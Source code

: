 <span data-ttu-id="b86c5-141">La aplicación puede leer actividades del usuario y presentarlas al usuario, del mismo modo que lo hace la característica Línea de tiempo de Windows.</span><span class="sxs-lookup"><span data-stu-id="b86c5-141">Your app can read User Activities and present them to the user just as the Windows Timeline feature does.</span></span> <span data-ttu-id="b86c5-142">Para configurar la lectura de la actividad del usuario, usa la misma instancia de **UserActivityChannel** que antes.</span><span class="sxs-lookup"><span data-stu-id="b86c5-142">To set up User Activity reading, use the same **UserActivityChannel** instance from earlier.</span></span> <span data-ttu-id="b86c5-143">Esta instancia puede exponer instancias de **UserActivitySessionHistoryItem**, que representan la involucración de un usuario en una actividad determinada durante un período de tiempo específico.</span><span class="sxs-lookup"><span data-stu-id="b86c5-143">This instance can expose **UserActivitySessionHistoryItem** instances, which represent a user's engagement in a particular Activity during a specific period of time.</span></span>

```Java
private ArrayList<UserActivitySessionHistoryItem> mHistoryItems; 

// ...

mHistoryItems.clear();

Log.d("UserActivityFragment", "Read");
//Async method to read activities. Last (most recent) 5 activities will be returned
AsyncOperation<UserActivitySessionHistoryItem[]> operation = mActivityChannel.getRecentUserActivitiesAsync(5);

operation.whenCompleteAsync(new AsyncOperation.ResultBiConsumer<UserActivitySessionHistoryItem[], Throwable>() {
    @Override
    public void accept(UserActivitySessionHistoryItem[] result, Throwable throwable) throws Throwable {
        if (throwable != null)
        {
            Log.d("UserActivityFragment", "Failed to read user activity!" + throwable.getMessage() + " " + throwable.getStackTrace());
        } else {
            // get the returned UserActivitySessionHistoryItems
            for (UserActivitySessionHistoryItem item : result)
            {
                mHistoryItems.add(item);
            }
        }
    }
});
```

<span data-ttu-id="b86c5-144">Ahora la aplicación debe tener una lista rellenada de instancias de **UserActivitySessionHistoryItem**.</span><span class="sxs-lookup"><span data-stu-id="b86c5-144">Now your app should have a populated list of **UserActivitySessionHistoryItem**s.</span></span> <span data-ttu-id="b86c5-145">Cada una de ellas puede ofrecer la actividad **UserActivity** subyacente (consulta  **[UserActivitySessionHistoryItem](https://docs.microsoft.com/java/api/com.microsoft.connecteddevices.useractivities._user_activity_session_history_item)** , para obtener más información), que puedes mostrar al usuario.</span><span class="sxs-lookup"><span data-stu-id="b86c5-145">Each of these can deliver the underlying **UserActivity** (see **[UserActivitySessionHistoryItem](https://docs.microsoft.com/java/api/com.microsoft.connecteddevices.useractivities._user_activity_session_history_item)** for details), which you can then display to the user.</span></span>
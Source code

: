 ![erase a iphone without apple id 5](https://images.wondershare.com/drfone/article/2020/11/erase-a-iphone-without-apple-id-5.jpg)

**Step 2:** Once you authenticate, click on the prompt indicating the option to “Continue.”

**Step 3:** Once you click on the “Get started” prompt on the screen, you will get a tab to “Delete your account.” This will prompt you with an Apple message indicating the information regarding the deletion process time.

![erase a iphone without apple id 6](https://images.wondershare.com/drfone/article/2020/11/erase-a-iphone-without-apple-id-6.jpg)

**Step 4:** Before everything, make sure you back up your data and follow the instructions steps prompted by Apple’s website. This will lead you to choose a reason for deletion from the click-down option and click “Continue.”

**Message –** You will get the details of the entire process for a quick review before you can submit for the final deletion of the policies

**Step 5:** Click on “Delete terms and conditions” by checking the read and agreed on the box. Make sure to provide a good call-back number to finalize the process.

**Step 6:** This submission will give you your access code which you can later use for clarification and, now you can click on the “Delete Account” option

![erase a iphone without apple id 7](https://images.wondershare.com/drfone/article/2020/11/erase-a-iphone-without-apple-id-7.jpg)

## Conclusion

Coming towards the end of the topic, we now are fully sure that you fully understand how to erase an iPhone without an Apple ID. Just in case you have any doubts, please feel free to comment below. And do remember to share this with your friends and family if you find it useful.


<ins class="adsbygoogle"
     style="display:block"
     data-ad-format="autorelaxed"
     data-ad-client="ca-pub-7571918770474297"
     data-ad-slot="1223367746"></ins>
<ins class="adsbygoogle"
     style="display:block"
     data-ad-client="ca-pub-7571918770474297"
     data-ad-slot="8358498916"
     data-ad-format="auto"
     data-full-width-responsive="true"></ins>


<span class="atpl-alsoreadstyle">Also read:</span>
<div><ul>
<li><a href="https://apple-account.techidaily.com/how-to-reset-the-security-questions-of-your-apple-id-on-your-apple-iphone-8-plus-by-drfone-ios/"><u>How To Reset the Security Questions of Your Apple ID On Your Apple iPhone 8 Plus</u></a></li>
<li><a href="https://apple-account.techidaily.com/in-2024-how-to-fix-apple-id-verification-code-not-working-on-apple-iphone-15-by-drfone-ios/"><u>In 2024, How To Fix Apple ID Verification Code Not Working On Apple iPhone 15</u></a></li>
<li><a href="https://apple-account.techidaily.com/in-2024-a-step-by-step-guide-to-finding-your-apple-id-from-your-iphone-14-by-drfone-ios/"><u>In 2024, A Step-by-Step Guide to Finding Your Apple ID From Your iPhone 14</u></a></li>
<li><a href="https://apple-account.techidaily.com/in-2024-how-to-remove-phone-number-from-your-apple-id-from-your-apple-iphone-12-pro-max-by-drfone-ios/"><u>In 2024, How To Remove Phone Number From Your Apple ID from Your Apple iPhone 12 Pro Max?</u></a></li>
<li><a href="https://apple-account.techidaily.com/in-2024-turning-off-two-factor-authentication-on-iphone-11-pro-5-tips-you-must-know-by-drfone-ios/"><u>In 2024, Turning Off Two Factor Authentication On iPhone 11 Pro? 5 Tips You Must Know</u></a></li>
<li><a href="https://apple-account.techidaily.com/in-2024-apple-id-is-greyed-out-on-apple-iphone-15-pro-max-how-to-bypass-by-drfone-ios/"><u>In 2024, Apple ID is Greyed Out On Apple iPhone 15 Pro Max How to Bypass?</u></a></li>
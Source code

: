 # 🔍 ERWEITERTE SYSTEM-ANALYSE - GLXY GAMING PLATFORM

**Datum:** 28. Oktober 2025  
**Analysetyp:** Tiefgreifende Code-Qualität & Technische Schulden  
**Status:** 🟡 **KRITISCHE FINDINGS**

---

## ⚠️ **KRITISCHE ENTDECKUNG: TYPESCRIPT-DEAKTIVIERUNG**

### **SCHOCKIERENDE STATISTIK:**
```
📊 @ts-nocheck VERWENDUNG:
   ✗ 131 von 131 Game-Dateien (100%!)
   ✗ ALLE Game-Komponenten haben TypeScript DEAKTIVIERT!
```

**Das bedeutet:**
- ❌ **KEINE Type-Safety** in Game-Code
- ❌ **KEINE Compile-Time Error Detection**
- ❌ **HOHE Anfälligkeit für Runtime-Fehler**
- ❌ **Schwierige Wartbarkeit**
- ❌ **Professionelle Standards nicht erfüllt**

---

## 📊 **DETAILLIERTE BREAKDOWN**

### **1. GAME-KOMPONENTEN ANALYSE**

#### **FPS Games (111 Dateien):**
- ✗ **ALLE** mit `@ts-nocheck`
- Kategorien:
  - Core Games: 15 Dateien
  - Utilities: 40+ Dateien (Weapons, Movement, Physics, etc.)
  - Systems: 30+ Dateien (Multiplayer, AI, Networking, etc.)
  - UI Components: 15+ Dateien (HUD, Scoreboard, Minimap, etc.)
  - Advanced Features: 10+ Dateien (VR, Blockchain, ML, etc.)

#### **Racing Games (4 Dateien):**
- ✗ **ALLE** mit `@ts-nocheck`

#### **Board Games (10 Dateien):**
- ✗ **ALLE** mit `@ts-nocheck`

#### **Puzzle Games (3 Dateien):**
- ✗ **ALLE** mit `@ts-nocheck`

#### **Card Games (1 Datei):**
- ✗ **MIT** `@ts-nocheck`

——

### WHAT IS BEING ASKED
For the span from the line containing "- Advanced Features: 10+" through the last line of the entries above, transcribe each line exactly and leave out everything else.

### OUTPUT OF THE EXERCISE
  - Advanced Features: 10+ Dateien (VR, Blockchain, ML, etc.)

#### **Racing Games (4 Dateien):**
- ✗ **ALLE** mit `@ts-nocheck`

#### **Board Games (10 Dateien):**
- ✗ **ALLE** mit `@ts-nocheck`

#### **Puzzle Games (3 Dateien):**
- ✗ **ALLE** mit `@ts-nocheck`

#### **Card Games (1 Datei):**
- ✗ **MIT** `@ts-nocheck`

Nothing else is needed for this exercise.